Katie Cooke is an 18-year-old girl who suffers with an aggressive and refractory form of epilepsy and she experiences more than ten seizures with loss of consciousness every night and day. How has she become an athlete and big advocate for those suffering with epilepsy and brain illness in Ireland? With her sheer and unshakable determination and focus, a motivation only Katie truly gets and shares with the world in glimmers of emotion on occasion, such as coming over the race finish lines.

At age nine Katie was diagnosed with frontal lobe epilepsy and although she did have a few years of a mostly managed illness, seizures started to breakthrough again by age thirteen. Her condition became difficult to treat and she spent almost 8 months as a long term patient at Our Lady’s Children’s Hospital in Dublin in 2012 and 2013. This was a very difficult time for Katie. She spent the majority of time away from school and her friends and peers, she experienced extreme mobility, seizure, medication and psychological issues. She spent six months in a wheelchair and she rehabilitated out of the chair at home slowly in 2013 at age 16. She can sometimes suffer some transient mobility issues today but thankfully, they are not frequent.

Katie has only taken to running over the last twelve months or so and after building up her strength and regaining her mobility in 2013. She joined the local, very understanding and supportive, gym and began training and, in particular, running.

Although Katie has missed a lot of day-to-day school routines and other normal routines in her life, she has always been very clear on her independent needs and wants and she was never going to allow a 24 hour watchdog scenario in her life. The teenage to adulthood road is paved with parental challenges, these challenges sometimes appear magnified beyond belief for parents with adolescents with refractory epilepsy. Her family knew that they needed to help Katie find her way as a young adult and so every day they helped her go a little further.

Sometimes it seemed as is life was rushing by Katie and she wanted to catch up; her peers were getting part time jobs and talking about school plans. This was difficult for Katie. With her daily seizure patterns, it’s very difficult for her to find a suitable part-time role or an atmosphere that will support her wants. It can be an illness that can be so silently hurtful. Her family is very used to ‘one step forward, two steps back’ in terms of obstacles and challenges put in its paths. They wanted to help Katie win back her confidence and to be able to see her worth without having to put undue stress and pressures on herself. Well, Katie was having none of that, so it’s hardly surprising what came next!

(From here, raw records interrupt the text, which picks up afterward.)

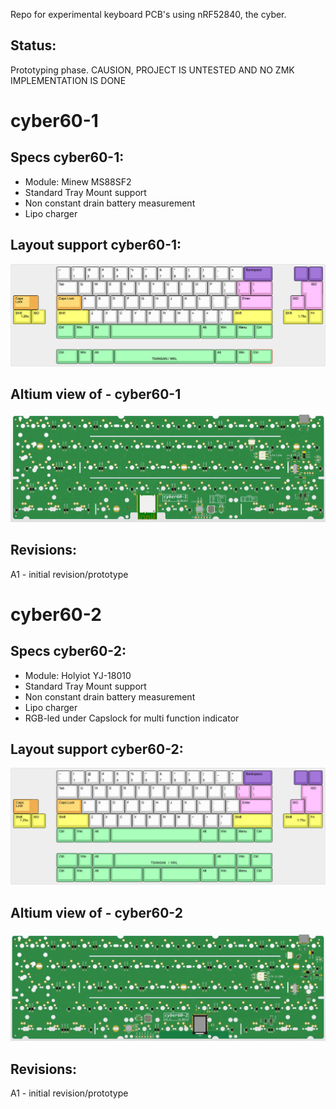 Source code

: 
Repo for experimental keyboard PCB's using nRF52840, the cyber.

## Status:
Prototyping phase. CAUSION, PROJECT IS UNTESTED AND NO ZMK IMPLEMENTATION IS DONE

# cyber60-1

## Specs cyber60-1:
- Module: Minew MS88SF2
- Standard Tray Mount support
- Non constant drain battery measurement
- Lipo charger

## Layout support cyber60-1:
![alt text](./readme-images/layout_support_cyber60_1_Rev_A1.jpg "Layout support")

## Altium view of - cyber60-1
![alt text](./readme-images/cyber60_1_Rev_A1.jpg "PCB View - Rev A")

## Revisions:
A1 - initial revision/prototype

# cyber60-2

## Specs cyber60-2:
- Module: Holyiot YJ-18010
- Standard Tray Mount support
- Non constant drain battery measurement
- Lipo charger
- RGB-led under Capslock for multi function indicator

## Layout support cyber60-2:
![alt text](./readme-images/layout_support_cyber60_2_Rev_A1.jpg "Layout support")

## Altium view of - cyber60-2
![alt text](./readme-images/cyber60_2_Rev_A1.jpg "PCB View - Rev A")

## Revisions:
A1 - initial revision/prototype

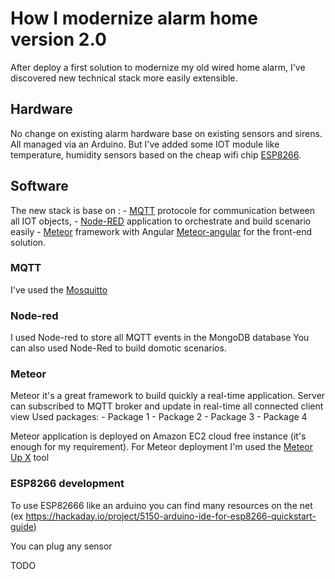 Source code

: # How I modernize alarm home version 2.0

After deploy a first solution to modernize my old wired home alarm, I've discovered new technical stack more easily extensible.

## Hardware

No change on existing alarm hardware base on existing sensors and sirens. All managed via an Arduino.
But I've added some IOT module like temperature, humidity sensors based on the cheap wifi chip [ESP8266](http://www.esp8266.com/).


## Software

The new stack is base on :
    - [MQTT](http://mqtt.org/) protocole for communication between all IOT objects,
    - [Node-RED](http://nodered.org/) application to orchestrate and build scenario easily
    - [Meteor](]https://www.meteor.com/) framework with Angular [Meteor-angular](http://www.angular-meteor.com/) for the front-end solution.


### MQTT

I've used the [Mosquitto](http://mosquitto.org/)

### Node-red

I used Node-red to store all MQTT events in the MongoDB database
You can also used Node-Red to build domotic scenarios.

### Meteor

Meteor it's a great framework to build quickly a real-time application.
Server can subscribed to MQTT broker and update in real-time all connected client view
Used packages:
	- Package 1
	- Package 2
	- Package 3
	- Package 4

Meteor application is deployed on Amazon EC2 cloud free instance (it's enough for my requirement).
For Meteor deployment I'm used the [Meteor Up X](https://github.com/arunoda/meteor-up/tree/mupx) tool

### ESP8266 development

To use ESP82666 like an arduino you can find many resources on the net (ex https://hackaday.io/project/5150-arduino-ide-for-esp8266-quickstart-guide)

You can plug any sensor

TODO
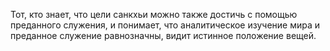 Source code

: Тот, кто знает, что цели санкхьи можно также достичь с помощью преданного служения, и понимает, что аналитическое изучение мира и преданное служение равнозначны, видит истинное положение вещей.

After entering and completing the Dublin Women’s Mini Marathon in under an hour in June 2015 – a 10 kilometer race that attracts 30,000 runners each year, many running for charity – Katie then took on the challenge of running a Dublin Race Series, which she did in aid of a planned brain disease centre at St James’s Hospital, Dublin.

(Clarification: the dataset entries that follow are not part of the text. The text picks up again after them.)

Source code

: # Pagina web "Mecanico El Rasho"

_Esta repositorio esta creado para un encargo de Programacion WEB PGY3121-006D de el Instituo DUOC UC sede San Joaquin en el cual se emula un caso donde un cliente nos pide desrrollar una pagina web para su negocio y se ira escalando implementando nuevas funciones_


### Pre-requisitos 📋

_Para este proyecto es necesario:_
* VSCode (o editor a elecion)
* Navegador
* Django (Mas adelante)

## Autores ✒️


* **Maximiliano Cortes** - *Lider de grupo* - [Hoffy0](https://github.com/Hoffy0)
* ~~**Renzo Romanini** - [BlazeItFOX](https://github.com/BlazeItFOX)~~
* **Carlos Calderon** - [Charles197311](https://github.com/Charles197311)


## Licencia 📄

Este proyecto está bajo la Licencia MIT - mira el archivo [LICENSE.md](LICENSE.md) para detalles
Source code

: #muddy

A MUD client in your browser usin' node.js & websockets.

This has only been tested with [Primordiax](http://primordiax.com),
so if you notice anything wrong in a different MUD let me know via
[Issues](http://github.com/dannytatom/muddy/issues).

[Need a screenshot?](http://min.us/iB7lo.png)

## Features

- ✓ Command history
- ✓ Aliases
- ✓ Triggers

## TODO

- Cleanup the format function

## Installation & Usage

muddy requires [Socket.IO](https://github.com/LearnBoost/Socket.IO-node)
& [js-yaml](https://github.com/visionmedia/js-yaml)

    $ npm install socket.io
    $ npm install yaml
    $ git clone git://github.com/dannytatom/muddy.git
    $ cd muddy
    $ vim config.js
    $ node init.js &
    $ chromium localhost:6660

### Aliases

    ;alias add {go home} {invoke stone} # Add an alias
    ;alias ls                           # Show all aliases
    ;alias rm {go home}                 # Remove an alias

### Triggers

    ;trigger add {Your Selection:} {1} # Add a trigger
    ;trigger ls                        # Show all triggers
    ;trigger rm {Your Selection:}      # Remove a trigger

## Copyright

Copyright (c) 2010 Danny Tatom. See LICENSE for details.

Running with a ‘Winning Spirit’ Despite her Seizures

The Dublin Race Series consists of 5 races in and around Dublin City over the summer and autumn months: 5 miles, 10k, 10 miles and culminating in a half marathon (13.1 miles). Unfortunately she was pulled out of one of the races because of seizures and, although she was very fit, it was touch and go as to whether she would get to run the final race in the series – a half marathon. So a plan was put in place with Katie running alongside Dr Colin Doherty, her consultant neurologist who is also a runner. They made a great team and encouraged one another and swapped tips throughout the half marathon. And when Katie fell, Dr Doherty was able to stay with her until she was ready to get back up. More importantly, he was there to reassure other runners that Katie was indeed OK! They completed the race in one hour, fifty five minutes, an unbelievable feat as Katie had three generalised seizures and fell with these during the race!

Incredibly, Katie and Colin went on to compete in the full Dublin marathon and despite Katie suffering seven tonic clonic seizures on the roadside during the four hours, eleven minutes it took for them to reach the finish line, Katie achieved first place in the female under 19 category. What proud and jubilant moment for both Katie and her family!

Despite the understandable view a person may have if they should see someone like Katie having a seizure in an unusual place, perhaps thinking ‘that can’t be safe’, Katie’s family would urge them to take a different perspective of ‘normal’ might be for some people. Katie’s Mum, Nicola, comments: ‘As we go about living and engaging as much as possible within the realms of our ‘normal’ life, along the way we’ve found that Katie has been steadily and resiliently rising above adversity and marking her path well and truly on her way to becoming an amazing young lady’.

Katie is, indeed a truly amazing and remarkable young woman.